Stored data entries
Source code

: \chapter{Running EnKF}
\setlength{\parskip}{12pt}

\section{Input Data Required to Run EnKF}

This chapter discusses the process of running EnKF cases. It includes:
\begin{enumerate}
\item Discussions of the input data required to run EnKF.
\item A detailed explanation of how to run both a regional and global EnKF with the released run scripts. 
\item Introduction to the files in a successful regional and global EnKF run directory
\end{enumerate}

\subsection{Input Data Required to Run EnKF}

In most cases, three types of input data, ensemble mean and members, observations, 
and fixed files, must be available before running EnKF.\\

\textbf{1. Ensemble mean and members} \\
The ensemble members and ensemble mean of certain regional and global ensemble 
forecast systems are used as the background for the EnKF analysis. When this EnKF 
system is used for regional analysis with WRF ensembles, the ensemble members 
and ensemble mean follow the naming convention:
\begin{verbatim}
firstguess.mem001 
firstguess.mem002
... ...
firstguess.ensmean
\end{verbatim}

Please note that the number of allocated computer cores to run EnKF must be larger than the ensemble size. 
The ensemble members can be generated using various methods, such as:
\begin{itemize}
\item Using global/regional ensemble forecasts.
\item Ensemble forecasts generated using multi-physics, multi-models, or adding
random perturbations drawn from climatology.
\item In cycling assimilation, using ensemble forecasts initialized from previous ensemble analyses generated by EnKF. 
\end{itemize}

▶ _What is required_:
Every entry should be restated word for word.

▶ _Solution to this task_:
Source code

: \chapter{Running EnKF}
\setlength{\parskip}{12pt}

\section{Input Data Required to Run EnKF}

This chapter discusses the process of running EnKF cases. It includes:
\begin{enumerate}
\item Discussions of the input data required to run EnKF.
\item A detailed explanation of how to run both a regional and global EnKF with the released run scripts. 
\item Introduction to the files in a successful regional and global EnKF run directory
\end{enumerate}

\subsection{Input Data Required to Run EnKF}

In most cases, three types of input data, ensemble mean and members, observations, 
and fixed files, must be available before running EnKF.\\

\textbf{1. Ensemble mean and members} \\
The ensemble members and ensemble mean of certain regional and global ensemble 
forecast systems are used as the background for the EnKF analysis. When this EnKF 
system is used for regional analysis with WRF ensembles, the ensemble members 
and ensemble mean follow the naming convention:
\begin{verbatim}
firstguess.mem001 
firstguess.mem002
... ...
firstguess.ensmean
\end{verbatim}

Please note that the number of allocated computer cores to run EnKF must be larger than the ensemble size. 
The ensemble members can be generated using various methods, such as:
\begin{itemize}
\item Using global/regional ensemble forecasts.
\item Ensemble forecasts generated using multi-physics, multi-models, or adding
random perturbations drawn from climatology.
\item In cycling assimilation, using ensemble forecasts initialized from previous ensemble analyses generated by EnKF. 
\end{itemize}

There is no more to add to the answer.